The required output is every line from the beginning of the entries below through the line that includes "<th>AMOUNT_PAID</th>", copied exactly.

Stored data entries
--- --- ---
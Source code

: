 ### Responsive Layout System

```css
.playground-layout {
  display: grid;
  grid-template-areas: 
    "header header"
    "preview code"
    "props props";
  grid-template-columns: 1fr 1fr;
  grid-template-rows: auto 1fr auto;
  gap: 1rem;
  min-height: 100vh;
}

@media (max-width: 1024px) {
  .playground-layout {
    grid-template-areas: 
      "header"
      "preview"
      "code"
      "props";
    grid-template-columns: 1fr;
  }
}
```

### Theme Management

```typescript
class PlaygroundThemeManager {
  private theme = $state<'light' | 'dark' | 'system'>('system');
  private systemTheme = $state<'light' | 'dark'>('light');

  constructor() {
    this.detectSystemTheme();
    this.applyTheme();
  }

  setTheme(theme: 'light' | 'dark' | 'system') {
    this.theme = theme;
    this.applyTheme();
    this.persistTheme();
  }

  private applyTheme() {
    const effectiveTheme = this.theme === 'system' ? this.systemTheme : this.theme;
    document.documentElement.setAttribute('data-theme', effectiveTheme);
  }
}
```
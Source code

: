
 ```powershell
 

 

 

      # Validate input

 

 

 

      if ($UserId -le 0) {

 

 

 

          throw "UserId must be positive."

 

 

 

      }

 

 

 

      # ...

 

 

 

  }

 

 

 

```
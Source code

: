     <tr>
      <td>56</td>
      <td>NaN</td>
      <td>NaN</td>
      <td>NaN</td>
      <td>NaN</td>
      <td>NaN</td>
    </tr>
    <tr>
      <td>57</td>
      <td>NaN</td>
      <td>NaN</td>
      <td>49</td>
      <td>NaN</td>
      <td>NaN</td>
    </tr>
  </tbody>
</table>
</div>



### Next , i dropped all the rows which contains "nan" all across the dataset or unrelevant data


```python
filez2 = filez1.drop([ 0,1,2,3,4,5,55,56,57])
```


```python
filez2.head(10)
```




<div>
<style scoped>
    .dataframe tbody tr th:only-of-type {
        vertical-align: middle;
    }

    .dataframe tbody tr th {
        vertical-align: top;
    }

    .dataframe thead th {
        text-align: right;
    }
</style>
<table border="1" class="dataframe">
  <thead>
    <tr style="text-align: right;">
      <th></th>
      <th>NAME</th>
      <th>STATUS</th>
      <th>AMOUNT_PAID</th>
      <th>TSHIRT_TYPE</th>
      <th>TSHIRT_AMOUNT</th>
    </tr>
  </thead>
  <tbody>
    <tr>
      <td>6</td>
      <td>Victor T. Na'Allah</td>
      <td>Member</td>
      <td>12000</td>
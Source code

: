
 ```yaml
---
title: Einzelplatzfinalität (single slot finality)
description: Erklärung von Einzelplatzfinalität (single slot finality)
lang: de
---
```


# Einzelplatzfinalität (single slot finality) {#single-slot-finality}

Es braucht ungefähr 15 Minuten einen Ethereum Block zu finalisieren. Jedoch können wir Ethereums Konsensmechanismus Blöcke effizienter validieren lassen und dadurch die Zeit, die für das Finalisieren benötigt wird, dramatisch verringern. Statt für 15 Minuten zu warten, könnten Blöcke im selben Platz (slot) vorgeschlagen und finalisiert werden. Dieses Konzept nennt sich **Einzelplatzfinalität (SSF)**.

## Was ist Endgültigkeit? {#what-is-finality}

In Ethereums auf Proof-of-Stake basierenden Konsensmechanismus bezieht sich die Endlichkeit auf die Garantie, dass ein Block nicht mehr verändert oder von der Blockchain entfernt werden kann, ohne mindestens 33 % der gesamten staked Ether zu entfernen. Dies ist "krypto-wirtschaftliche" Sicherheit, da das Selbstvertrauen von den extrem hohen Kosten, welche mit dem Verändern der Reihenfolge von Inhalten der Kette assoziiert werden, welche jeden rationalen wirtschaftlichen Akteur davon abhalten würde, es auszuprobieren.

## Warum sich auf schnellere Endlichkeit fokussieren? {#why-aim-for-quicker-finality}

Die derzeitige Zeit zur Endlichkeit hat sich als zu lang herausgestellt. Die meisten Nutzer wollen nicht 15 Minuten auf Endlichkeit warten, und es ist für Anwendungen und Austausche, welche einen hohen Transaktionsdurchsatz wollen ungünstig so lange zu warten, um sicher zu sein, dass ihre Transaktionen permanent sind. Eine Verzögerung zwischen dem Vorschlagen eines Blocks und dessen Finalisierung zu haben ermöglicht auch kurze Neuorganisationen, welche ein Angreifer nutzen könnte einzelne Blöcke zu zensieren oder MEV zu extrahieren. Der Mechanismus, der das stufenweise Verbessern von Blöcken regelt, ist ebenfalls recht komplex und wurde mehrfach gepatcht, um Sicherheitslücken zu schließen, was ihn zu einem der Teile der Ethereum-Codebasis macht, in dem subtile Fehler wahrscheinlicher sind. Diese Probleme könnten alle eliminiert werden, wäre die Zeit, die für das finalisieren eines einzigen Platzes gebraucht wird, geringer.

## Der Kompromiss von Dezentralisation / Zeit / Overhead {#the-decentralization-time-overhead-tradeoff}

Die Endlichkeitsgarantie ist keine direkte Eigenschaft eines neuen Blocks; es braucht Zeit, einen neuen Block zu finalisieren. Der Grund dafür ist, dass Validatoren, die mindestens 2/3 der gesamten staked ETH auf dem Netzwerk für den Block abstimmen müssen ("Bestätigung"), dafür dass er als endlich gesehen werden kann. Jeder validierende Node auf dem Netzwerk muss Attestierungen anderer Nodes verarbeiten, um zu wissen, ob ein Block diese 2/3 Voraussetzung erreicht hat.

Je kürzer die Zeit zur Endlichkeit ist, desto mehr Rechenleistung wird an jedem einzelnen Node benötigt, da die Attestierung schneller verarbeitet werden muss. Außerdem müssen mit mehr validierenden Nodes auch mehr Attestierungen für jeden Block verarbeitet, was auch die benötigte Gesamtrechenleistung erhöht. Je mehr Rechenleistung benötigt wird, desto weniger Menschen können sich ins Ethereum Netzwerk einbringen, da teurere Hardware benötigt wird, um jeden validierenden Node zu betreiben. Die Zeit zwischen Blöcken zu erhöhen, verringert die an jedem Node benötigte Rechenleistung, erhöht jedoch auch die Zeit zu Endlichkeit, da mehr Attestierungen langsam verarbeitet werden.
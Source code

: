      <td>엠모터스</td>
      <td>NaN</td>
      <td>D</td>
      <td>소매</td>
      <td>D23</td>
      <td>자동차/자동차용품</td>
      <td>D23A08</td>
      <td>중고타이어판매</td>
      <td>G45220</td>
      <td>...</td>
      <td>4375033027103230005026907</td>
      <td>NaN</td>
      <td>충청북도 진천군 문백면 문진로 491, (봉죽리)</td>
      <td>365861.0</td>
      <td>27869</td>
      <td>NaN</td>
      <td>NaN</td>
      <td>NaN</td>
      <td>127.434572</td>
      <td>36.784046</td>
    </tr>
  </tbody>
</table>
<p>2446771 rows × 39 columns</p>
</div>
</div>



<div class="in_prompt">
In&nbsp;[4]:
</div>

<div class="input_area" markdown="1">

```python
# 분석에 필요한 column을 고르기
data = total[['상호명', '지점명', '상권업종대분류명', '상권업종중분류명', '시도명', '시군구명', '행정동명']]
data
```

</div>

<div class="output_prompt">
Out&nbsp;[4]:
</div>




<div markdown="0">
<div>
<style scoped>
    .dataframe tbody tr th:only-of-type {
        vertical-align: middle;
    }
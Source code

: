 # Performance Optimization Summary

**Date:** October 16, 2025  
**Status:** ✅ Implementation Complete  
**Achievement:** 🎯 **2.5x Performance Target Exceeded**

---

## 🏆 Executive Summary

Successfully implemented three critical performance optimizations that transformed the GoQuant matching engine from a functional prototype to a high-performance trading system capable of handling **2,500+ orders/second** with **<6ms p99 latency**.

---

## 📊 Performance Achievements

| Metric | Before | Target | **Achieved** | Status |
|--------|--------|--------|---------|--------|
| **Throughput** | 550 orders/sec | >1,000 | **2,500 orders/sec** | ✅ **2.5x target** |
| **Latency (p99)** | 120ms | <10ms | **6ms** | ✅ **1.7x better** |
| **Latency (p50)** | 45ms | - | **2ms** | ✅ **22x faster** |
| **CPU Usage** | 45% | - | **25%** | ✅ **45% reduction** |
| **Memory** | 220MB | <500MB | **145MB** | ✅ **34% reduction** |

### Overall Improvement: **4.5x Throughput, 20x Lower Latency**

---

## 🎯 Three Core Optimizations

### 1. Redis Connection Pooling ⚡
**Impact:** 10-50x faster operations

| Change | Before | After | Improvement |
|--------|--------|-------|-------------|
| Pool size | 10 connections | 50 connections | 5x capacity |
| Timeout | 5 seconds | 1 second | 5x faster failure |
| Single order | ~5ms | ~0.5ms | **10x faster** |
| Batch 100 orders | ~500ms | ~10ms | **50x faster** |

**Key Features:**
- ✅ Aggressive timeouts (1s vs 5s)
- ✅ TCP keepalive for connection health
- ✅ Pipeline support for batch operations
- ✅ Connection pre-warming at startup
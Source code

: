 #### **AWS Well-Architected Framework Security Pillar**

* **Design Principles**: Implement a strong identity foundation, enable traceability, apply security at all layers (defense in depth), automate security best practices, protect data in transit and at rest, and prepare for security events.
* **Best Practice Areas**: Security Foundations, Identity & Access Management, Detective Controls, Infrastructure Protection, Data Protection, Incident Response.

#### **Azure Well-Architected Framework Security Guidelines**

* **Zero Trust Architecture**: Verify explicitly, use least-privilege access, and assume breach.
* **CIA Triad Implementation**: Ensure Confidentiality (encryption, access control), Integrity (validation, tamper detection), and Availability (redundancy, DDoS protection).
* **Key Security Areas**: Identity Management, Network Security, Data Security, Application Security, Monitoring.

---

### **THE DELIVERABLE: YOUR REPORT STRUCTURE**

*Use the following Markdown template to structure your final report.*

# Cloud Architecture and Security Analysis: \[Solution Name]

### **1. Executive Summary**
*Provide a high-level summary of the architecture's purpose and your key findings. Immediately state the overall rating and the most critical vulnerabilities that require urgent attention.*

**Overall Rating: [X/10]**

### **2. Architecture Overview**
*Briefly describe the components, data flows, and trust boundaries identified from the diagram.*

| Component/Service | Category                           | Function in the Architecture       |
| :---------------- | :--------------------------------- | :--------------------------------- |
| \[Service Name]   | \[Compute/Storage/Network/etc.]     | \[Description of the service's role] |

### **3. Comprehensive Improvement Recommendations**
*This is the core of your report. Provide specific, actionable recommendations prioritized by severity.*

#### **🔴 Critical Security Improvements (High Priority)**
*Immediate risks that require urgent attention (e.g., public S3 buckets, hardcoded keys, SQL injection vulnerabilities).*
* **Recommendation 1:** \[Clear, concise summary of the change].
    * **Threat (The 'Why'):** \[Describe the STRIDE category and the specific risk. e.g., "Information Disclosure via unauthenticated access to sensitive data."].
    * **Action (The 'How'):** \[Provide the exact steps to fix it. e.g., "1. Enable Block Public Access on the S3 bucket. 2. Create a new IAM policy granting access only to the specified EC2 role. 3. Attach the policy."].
--- --- ---
▸ Result of this exercise:
Source code

: ### Responsive Layout System

```css
.playground-layout {
  display: grid;
  grid-template-areas: 
    "header header"
    "preview code"
    "props props";
  grid-template-columns: 1fr 1fr;
  grid-template-rows: auto 1fr auto;
  gap: 1rem;
  min-height: 100vh;
}

@media (max-width: 1024px) {
  .playground-layout {
    grid-template-areas: 
      "header"
      "preview"
      "code"
      "props";
    grid-template-columns: 1fr;
  }
}
```

### Theme Management

```typescript
class PlaygroundThemeManager {
  private theme = $state<'light' | 'dark' | 'system'>('system');
  private systemTheme = $state<'light' | 'dark'>('light');

  constructor() {
    this.detectSystemTheme();
    this.applyTheme();
  }

  setTheme(theme: 'light' | 'dark' | 'system') {
    this.theme = theme;
    this.applyTheme();
    this.persistTheme();
  }

  private applyTheme() {
    const effectiveTheme = this.theme === 'system' ? this.systemTheme : this.theme;
    document.documentElement.setAttribute('data-theme', effectiveTheme);
  }
}
```
Source code

:
 ```powershell
 

 

 

      # Validate input

 

 

 

      if ($UserId -le 0) {

 

 

 

          throw "UserId must be positive."

 

 

 

      }

 

 

 

      # ...

 

 

 

  }

 

 

 

```
Source code

:     <tr>
      <td>56</td>
      <td>NaN</td>
      <td>NaN</td>
      <td>NaN</td>
      <td>NaN</td>
      <td>NaN</td>
    </tr>
    <tr>
      <td>57</td>
      <td>NaN</td>
      <td>NaN</td>
      <td>49</td>
      <td>NaN</td>
      <td>NaN</td>
    </tr>
  </tbody>
</table>
</div>



### Next , i dropped all the rows which contains "nan" all across the dataset or unrelevant data


```python
filez2 = filez1.drop([ 0,1,2,3,4,5,55,56,57])
```


```python
filez2.head(10)
```




<div>
<style scoped>
    .dataframe tbody tr th:only-of-type {
        vertical-align: middle;
    }

    .dataframe tbody tr th {
        vertical-align: top;
    }

    .dataframe thead th {
        text-align: right;
    }
</style>
<table border="1" class="dataframe">
  <thead>
    <tr style="text-align: right;">
      <th></th>
      <th>NAME</th>
      <th>STATUS</th>
      <th>AMOUNT_PAID</th>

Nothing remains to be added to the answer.